- [Information]
#####

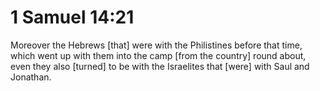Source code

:# 1 Samuel 14:21

Moreover the Hebrews [that] were with the Philistines before that time, which went up with them into the camp [from the country] round about, even they also [turned] to be with the Israelites that [were] with Saul and Jonathan.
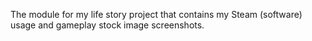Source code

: The module for my life story project that contains my Steam (software) usage and gameplay stock image screenshots.

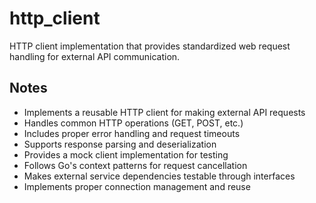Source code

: # http_client

HTTP client implementation that provides standardized web request handling for external API communication.

## Notes
- Implements a reusable HTTP client for making external API requests
- Handles common HTTP operations (GET, POST, etc.)
- Includes proper error handling and request timeouts
- Supports response parsing and deserialization
- Provides a mock client implementation for testing
- Follows Go's context patterns for request cancellation
- Makes external service dependencies testable through interfaces
- Implements proper connection management and reuse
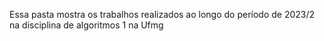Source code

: Essa pasta mostra os trabalhos realizados ao longo do período de 2023/2 na disciplina de algoritmos 1 na Ufmg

#####

Return each record as written, minus its images.

- [Response area]
Source code

:# 1 Samuel 14:21

Moreover the Hebrews [that] were with the Philistines before that time, which went up with them into the camp [from the country] round about, even they also [turned] to be with the Israelites that [were] with Saul and Jonathan.
Source code

: The module for my life story project that contains my Steam (software) usage and gameplay stock image screenshots.

Source code

: # http_client

HTTP client implementation that provides standardized web request handling for external API communication.

## Notes
- Implements a reusable HTTP client for making external API requests
- Handles common HTTP operations (GET, POST, etc.)
- Includes proper error handling and request timeouts
- Supports response parsing and deserialization
- Provides a mock client implementation for testing
- Follows Go's context patterns for request cancellation
- Makes external service dependencies testable through interfaces
- Implements proper connection management and reuse
Source code

: Essa pasta mostra os trabalhos realizados ao longo do período de 2023/2 na disciplina de algoritmos 1 na Ufmg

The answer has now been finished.